20 octobre 2011

Les lamentations du perroquet, d'Eugene Linden

Les lamentations du perroquet
De l'intelligence et de la sensibilité animales

d'Eugene Linden


Mise à jour : ajout du sommaire et des extraits

Oui, l'intelligence animale existe, et elle s'apparente même parfois à une véritable sensibilité, laquelle se manifeste par un sens de l'empathie, de l'imitation, de l'humour, voire même par certaines formes d'altruisme. C'est l'ensemble de ces capacités cognitives et affectives que l'auteur a voulu étudier ici.
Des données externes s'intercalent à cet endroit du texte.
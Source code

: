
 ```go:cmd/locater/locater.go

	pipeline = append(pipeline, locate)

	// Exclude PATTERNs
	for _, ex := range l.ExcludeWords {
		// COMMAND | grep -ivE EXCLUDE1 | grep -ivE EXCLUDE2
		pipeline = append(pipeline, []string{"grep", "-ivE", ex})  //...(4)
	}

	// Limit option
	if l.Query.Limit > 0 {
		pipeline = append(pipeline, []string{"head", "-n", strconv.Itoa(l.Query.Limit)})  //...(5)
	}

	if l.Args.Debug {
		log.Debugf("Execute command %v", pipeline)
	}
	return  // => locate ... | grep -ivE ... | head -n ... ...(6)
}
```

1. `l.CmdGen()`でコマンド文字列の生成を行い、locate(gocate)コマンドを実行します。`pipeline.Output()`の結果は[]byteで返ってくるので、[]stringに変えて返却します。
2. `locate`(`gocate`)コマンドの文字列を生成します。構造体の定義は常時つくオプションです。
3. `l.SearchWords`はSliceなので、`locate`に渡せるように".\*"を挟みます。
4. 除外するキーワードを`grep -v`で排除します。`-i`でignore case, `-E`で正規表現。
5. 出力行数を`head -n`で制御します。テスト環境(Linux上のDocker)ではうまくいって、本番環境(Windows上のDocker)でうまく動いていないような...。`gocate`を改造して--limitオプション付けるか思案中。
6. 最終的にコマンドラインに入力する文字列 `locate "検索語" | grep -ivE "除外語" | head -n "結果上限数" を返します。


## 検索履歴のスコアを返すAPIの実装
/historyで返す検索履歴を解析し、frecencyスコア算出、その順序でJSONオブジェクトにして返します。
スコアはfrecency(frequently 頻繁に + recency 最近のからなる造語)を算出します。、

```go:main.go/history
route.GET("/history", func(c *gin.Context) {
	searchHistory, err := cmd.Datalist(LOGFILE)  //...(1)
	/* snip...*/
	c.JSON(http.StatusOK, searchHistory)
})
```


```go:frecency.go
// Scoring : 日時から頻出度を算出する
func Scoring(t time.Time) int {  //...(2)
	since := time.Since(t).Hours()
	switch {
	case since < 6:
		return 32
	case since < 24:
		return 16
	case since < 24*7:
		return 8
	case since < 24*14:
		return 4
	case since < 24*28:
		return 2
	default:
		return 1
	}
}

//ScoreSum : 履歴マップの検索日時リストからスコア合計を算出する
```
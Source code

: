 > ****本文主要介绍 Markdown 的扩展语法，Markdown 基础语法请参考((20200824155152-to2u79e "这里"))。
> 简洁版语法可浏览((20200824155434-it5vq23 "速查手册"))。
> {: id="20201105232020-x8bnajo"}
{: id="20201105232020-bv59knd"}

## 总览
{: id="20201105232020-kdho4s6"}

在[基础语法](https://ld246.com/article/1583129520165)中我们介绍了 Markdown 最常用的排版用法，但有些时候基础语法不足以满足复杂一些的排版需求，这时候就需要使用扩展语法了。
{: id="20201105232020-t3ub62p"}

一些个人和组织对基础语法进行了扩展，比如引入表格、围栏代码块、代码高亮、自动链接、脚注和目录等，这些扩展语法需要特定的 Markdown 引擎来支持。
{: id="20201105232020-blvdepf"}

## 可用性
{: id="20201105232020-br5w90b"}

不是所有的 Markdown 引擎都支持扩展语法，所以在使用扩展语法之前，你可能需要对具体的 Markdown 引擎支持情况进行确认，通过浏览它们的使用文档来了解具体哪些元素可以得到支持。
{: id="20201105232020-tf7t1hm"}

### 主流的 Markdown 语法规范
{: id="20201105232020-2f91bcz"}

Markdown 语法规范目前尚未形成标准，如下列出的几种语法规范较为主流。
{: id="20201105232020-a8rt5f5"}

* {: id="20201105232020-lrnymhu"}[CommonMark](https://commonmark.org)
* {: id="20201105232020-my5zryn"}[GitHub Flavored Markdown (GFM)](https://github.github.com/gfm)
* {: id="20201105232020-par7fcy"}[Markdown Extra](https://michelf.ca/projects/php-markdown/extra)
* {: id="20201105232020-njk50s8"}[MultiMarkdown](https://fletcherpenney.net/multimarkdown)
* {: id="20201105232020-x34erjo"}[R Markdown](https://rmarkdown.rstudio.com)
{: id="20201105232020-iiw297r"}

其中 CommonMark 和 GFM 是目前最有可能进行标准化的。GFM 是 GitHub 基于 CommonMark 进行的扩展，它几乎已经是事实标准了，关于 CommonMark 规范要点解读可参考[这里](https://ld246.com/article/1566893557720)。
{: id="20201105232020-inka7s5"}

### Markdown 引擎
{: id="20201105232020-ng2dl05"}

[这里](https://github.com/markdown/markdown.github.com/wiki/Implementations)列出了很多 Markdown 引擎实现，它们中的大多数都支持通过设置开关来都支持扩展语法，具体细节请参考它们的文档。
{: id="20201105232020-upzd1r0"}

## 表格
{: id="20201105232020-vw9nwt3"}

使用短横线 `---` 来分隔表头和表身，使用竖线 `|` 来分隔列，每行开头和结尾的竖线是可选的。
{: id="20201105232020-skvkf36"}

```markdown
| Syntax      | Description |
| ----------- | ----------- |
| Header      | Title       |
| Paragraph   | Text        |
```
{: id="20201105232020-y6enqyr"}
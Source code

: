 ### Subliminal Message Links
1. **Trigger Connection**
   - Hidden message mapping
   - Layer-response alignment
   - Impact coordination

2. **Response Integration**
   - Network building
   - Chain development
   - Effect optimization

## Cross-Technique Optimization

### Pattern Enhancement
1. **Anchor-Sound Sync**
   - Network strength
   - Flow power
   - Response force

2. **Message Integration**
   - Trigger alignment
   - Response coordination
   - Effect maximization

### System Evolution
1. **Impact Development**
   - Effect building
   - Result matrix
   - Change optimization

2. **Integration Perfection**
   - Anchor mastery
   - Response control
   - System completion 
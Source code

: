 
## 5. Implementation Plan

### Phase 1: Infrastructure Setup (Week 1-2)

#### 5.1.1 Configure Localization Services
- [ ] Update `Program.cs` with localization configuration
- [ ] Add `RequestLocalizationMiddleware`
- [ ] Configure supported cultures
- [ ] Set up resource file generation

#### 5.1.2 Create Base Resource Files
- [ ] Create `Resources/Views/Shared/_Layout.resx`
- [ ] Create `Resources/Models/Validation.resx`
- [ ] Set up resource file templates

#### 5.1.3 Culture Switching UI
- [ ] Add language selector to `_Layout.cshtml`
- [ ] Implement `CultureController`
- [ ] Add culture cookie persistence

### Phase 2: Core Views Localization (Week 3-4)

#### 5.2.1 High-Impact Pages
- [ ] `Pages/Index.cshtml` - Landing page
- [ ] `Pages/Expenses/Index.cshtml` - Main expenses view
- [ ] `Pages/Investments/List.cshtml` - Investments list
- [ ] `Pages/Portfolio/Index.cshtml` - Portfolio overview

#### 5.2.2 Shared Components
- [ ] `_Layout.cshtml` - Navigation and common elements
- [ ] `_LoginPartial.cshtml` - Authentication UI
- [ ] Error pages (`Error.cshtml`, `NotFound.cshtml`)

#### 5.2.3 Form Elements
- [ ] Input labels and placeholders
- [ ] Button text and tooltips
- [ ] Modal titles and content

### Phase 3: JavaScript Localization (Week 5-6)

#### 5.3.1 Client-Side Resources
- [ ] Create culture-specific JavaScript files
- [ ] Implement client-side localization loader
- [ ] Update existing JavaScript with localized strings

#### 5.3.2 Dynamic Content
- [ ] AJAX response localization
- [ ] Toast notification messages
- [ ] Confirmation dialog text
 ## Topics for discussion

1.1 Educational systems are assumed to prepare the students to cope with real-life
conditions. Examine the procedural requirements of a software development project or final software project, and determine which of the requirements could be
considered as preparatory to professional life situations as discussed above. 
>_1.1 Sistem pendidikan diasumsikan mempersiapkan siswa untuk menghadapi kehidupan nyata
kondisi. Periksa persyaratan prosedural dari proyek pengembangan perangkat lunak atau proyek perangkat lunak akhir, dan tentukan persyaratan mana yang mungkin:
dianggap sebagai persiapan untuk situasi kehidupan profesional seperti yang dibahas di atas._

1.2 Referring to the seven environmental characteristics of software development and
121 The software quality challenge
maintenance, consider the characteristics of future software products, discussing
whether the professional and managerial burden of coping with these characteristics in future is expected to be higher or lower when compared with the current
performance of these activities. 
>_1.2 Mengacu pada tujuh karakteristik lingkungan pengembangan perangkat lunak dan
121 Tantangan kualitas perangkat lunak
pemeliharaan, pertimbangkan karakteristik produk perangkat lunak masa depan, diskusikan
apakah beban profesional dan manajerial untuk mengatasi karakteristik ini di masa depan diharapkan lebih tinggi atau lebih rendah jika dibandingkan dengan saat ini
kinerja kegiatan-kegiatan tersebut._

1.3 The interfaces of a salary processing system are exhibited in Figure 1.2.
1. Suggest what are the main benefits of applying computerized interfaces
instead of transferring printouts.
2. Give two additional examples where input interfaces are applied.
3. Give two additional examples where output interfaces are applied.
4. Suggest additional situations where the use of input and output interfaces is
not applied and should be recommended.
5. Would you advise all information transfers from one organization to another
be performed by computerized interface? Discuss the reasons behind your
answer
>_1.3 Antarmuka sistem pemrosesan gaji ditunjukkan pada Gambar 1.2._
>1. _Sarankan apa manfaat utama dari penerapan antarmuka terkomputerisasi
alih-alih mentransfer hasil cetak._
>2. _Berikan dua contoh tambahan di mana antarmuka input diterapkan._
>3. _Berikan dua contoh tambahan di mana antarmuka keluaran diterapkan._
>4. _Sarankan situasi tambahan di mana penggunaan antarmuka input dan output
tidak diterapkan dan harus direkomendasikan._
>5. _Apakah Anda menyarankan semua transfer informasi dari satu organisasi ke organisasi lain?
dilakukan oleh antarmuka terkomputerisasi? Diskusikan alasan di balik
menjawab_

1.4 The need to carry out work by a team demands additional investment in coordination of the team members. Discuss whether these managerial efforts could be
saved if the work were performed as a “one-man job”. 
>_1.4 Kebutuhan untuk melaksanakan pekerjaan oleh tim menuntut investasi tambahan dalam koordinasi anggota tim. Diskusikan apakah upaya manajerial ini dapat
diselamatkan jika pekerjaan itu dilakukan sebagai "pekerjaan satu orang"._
Son projet n'est pas tant de théoriser - même s'il n'y répugne pas - que de conter, à partir d'un grand nombre de témoignages de gardiens de zoos, de primatologues ou de spécialistes du monde animal, des histoires d'héroïsme, de loyauté, d'amour, mais aussi de tromperie, de manipulation, de jeux, de doubles jeux, aussi pittoresques qu'invraisemblables. Par exemple l'histoire des orangs-outangs, surnommés les rois de l'évasion, qui démontent leur cage à l'aide d'un tournevis ; celle des chiens domestiques frappés de dépression après le décès de leur maître; celle du chimpanzé Kanzi, qui parvient à communiquer dans le langage des humains, ou de ses proches cousins qui cassent des noix avec des pierres pour se nourrir ; celle aussi de la panthère qui, réprimant ses instincts de protection les plus profonds, sollicite l'aide de l'homme pour sauver sa progéniture menacée par une rivière en crue... Mais derrière ces récits véridiques se pose cette question lancinante : si les animaux pensent, s'ils ont, pour certains, une conscience, alors qui sommes-nous ?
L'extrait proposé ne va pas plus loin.